Every line from the one with "MODIFY id smallint" through the end of the material should be written out character for character. Lines before it are excluded.

---

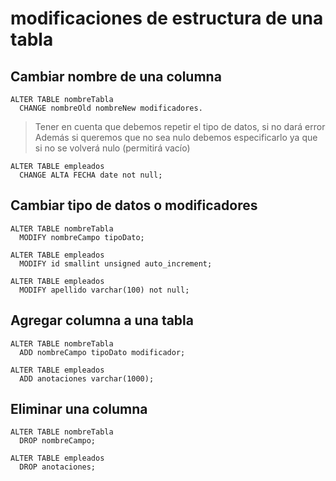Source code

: # modificaciones de estructura de una tabla

## Cambiar nombre de una columna

    ALTER TABLE nombreTabla  
      CHANGE nombreOld nombreNew modificadores.

> Tener en cuenta que debemos repetir el tipo de datos, si no dará error
> Además si queremos que no sea nulo debemos especificarlo ya que si no se volverá nulo (permitirá vacío)

    ALTER TABLE empleados  
      CHANGE ALTA FECHA date not null;

## Cambiar tipo de datos o modificadores

    ALTER TABLE nombreTabla  
      MODIFY nombreCampo tipoDato;

    ALTER TABLE empleados  
      MODIFY id smallint unsigned auto_increment;  

    ALTER TABLE empleados  
      MODIFY apellido varchar(100) not null;  

## Agregar columna a una tabla

    ALTER TABLE nombreTabla  
      ADD nombreCampo tipoDato modificador;  

    ALTER TABLE empleados  
      ADD anotaciones varchar(1000);

## Eliminar una columna 

    ALTER TABLE nombreTabla  
      DROP nombreCampo;  

    ALTER TABLE empleados  
      DROP anotaciones;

---

**RESULT**
      MODIFY id smallint unsigned auto_increment;  

    ALTER TABLE empleados  
      MODIFY apellido varchar(100) not null;  

## Agregar columna a una tabla

    ALTER TABLE nombreTabla  
      ADD nombreCampo tipoDato modificador;  

    ALTER TABLE empleados  
      ADD anotaciones varchar(1000);

## Eliminar una columna 

    ALTER TABLE nombreTabla  
      DROP nombreCampo;  

    ALTER TABLE empleados  
      DROP anotaciones;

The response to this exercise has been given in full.